━━ Records provided ━━

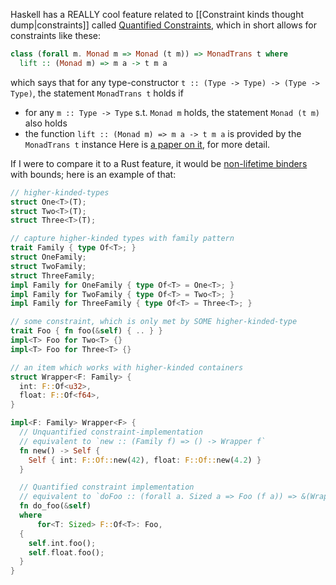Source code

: Haskell has a REALLY cool feature related to [[Constraint kinds thought dump|constraints]] called [Quantified Constraints](https://ghc.gitlab.haskell.org/ghc/doc/users_guide/exts/quantified_constraints.html), which in short allows for constraints like these:
```haskell
class (forall m. Monad m => Monad (t m)) => MonadTrans t where
  lift :: (Monad m) => m a -> t m a

``` 
which says that for any type-constructor `t :: (Type -> Type) -> (Type -> Type)`, the statement `MonadTrans t` holds if
- for any `m :: Type -> Type` s.t. `Monad m` holds, the statement `Monad (t m)` also holds
- the function `lift :: (Monad m) => m a -> t m a` is provided by the `MonadTrans t` instance 
Here is [a paper on it](https://homepages.inf.ed.ac.uk/wadler/papers/quantcc/quantcc.pdf), for more detail. 

If I were to compare it to a Rust feature, it would be [non-lifetime binders](https://github.com/rust-lang/rust/issues/108185) with bounds; here is an example of that:
```rust
// higher-kinded-types
struct One<T>(T); 
struct Two<T>(T); 
struct Three<T>(T);

// capture higher-kinded types with family pattern
trait Family { type Of<T>; }
struct OneFamily;
struct TwoFamily;
struct ThreeFamily;
impl Family for OneFamily { type Of<T> = One<T>; }
impl Family for TwoFamily { type Of<T> = Two<T>; } 
impl Family for ThreeFamily { type Of<T> = Three<T>; }

// some constraint, which is only met by SOME higher-kinded-type
trait Foo { fn foo(&self) { .. } }
impl<T> Foo for Two<T> {}
impl<T> Foo for Three<T> {}

// an item which works with higher-kinded containers
struct Wrapper<F: Family> { 
  int: F::Of<u32>, 
  float: F::Of<f64>,
}

impl<F: Family> Wrapper<F> {
  // Unquantified constraint-implementation
  // equivalent to `new :: (Family f) => () -> Wrapper f`
  fn new() -> Self {
    Self { int: F::Of::new(42), float: F::Of::new(4.2) }
  }

  // Quantified constraint implementation
  // equivalent to `doFoo :: (forall a. Sized a => Foo (f a)) => &(Wrapper f) -> ()`
  fn do_foo(&self)
  where
	  for<T: Sized> F::Of<T>: Foo,
  {
    self.int.foo();
    self.float.foo();
  }
}

```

━━━

How to complete this task: Return every line of the records in which the word "where" is found.

Result of this task:
class (forall m. Monad m => Monad (t m)) => MonadTrans t where
  where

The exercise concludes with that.